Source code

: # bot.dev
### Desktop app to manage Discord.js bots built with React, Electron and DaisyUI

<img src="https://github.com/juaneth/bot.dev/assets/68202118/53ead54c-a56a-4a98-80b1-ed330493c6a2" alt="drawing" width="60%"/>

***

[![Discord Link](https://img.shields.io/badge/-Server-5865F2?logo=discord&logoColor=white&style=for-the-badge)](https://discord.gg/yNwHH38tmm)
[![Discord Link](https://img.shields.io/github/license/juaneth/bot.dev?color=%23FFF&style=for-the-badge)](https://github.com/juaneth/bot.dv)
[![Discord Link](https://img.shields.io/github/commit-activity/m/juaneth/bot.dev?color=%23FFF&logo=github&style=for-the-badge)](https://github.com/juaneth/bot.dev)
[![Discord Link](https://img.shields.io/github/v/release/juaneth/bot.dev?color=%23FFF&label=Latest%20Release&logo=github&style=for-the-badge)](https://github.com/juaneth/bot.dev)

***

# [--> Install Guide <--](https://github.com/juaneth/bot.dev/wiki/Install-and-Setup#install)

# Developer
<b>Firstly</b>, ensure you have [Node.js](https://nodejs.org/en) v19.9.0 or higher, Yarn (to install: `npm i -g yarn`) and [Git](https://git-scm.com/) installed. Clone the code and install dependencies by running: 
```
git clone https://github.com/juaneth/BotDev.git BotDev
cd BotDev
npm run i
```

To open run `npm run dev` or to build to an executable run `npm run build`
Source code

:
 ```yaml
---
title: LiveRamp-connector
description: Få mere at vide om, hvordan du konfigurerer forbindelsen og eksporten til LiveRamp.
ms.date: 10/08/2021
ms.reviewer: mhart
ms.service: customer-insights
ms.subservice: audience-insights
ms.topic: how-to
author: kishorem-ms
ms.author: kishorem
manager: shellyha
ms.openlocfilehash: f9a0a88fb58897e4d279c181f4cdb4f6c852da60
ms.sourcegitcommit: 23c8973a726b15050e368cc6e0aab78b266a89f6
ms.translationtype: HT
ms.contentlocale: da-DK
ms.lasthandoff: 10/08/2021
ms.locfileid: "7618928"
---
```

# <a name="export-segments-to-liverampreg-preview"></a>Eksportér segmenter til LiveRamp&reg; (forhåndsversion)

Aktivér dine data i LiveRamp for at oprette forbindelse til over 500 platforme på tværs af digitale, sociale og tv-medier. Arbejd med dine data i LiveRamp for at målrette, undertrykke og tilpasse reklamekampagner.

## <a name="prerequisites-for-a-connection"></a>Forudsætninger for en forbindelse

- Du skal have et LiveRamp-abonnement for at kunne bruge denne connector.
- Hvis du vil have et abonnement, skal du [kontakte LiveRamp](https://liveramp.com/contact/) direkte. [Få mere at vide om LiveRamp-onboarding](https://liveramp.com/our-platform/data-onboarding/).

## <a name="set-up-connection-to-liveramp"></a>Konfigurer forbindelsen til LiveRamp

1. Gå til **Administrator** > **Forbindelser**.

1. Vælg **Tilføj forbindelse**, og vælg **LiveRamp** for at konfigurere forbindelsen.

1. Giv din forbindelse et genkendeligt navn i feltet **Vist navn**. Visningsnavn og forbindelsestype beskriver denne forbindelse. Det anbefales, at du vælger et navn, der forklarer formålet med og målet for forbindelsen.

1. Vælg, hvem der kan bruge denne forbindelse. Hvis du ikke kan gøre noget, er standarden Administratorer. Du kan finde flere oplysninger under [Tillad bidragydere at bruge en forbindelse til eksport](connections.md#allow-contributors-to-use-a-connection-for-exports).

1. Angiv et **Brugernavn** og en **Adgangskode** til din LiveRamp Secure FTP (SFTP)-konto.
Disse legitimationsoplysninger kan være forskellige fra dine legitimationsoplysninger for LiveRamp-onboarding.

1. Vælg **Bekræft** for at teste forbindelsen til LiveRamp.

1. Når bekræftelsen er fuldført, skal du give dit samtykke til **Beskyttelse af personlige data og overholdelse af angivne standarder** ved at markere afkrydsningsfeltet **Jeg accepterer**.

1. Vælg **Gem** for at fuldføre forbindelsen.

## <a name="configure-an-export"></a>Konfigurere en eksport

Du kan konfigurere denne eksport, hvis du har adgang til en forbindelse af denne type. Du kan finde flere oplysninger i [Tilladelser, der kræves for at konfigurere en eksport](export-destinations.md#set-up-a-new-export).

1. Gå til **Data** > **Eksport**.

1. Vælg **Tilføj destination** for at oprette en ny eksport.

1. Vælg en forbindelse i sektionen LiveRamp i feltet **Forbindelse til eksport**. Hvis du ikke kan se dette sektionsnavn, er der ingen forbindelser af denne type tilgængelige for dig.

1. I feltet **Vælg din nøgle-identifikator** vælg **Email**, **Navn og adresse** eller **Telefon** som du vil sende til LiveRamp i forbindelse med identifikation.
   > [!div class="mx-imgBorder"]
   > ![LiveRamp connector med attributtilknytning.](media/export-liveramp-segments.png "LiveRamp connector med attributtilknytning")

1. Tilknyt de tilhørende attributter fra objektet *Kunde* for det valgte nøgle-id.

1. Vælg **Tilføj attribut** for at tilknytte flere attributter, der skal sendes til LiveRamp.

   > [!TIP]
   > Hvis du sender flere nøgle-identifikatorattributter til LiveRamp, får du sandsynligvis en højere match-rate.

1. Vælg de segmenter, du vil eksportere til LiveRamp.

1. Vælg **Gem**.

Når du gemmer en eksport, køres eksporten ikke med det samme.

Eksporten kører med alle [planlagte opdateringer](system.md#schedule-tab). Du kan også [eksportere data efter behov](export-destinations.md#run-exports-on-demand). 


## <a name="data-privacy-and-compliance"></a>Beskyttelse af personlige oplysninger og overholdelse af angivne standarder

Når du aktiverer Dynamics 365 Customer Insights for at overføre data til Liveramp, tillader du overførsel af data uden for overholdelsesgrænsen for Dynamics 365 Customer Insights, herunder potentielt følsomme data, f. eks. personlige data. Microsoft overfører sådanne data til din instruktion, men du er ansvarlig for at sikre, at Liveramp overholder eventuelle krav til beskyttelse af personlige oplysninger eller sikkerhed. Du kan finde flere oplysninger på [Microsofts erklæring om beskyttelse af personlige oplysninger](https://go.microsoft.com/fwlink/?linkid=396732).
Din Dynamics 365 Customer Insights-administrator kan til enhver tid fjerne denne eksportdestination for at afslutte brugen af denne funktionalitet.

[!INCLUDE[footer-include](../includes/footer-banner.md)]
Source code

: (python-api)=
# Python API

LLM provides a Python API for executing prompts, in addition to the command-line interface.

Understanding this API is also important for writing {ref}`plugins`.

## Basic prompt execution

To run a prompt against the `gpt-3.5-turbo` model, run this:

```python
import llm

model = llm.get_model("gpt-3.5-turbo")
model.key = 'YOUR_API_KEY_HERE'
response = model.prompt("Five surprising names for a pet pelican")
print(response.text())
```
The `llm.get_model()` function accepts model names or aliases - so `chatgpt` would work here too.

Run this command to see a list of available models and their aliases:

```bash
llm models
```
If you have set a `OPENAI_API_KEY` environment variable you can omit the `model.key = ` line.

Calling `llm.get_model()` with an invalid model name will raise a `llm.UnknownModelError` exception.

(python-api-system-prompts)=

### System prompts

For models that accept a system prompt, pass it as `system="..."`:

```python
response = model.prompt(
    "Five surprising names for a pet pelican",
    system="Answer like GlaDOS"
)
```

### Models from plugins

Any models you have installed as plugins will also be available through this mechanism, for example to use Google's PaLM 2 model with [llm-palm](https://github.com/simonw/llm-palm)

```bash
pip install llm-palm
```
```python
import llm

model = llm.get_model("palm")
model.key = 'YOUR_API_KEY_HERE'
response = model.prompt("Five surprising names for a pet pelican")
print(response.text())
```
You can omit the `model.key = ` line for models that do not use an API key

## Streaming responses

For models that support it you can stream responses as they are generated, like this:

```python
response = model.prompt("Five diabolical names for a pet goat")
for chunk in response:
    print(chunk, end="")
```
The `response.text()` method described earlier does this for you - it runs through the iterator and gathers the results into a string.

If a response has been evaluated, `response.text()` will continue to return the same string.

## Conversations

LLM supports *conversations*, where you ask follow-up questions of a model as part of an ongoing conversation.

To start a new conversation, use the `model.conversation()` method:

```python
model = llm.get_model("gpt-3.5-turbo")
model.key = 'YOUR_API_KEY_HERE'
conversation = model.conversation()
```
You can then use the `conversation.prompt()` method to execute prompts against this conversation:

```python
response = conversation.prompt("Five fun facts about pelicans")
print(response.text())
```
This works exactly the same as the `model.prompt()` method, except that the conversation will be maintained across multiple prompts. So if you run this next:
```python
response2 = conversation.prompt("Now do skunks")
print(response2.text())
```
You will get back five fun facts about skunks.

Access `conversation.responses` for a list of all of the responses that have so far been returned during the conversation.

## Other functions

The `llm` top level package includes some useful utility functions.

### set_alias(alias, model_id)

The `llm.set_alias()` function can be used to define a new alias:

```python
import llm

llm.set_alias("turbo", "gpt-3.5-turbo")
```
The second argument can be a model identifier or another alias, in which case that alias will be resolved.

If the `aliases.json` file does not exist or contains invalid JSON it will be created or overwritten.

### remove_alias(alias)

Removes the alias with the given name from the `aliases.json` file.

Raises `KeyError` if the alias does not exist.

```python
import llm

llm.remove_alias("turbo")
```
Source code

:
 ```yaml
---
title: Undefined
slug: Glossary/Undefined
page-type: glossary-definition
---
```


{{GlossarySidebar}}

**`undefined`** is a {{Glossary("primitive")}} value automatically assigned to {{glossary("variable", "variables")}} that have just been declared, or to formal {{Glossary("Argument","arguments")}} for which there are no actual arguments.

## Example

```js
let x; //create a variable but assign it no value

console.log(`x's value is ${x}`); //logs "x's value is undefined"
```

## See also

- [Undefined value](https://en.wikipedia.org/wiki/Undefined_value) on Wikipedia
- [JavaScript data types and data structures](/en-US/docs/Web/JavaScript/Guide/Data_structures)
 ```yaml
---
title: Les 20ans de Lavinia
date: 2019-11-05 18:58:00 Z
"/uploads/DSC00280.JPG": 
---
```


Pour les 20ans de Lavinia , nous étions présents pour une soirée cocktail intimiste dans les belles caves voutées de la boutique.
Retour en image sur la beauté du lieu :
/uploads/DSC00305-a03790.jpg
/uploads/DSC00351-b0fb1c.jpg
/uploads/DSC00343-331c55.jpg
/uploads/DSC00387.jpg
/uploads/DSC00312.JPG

_Assignment:_
In the entries above, restate word for word the lines between the one holding "## Streaming responses" and the one holding "The second argument", inclusive, and nothing besides.

_Solution for this task:_
## Streaming responses

For models that support it you can stream responses as they are generated, like this:

```python
response = model.prompt("Five diabolical names for a pet goat")
for chunk in response:
    print(chunk, end="")
```
The `response.text()` method described earlier does this for you - it runs through the iterator and gathers the results into a string.

If a response has been evaluated, `response.text()` will continue to return the same string.

## Conversations

LLM supports *conversations*, where you ask follow-up questions of a model as part of an ongoing conversation.

To start a new conversation, use the `model.conversation()` method:

```python
model = llm.get_model("gpt-3.5-turbo")
model.key = 'YOUR_API_KEY_HERE'
conversation = model.conversation()
```
You can then use the `conversation.prompt()` method to execute prompts against this conversation:

```python
response = conversation.prompt("Five fun facts about pelicans")
print(response.text())
```
This works exactly the same as the `model.prompt()` method, except that the conversation will be maintained across multiple prompts. So if you run this next:
```python
response2 = conversation.prompt("Now do skunks")
print(response2.text())
```
You will get back five fun facts about skunks.

Access `conversation.responses` for a list of all of the responses that have so far been returned during the conversation.

## Other functions

The `llm` top level package includes some useful utility functions.

### set_alias(alias, model_id)

The `llm.set_alias()` function can be used to define a new alias:

```python
import llm

llm.set_alias("turbo", "gpt-3.5-turbo")
```
The second argument can be a model identifier or another alias, in which case that alias will be resolved.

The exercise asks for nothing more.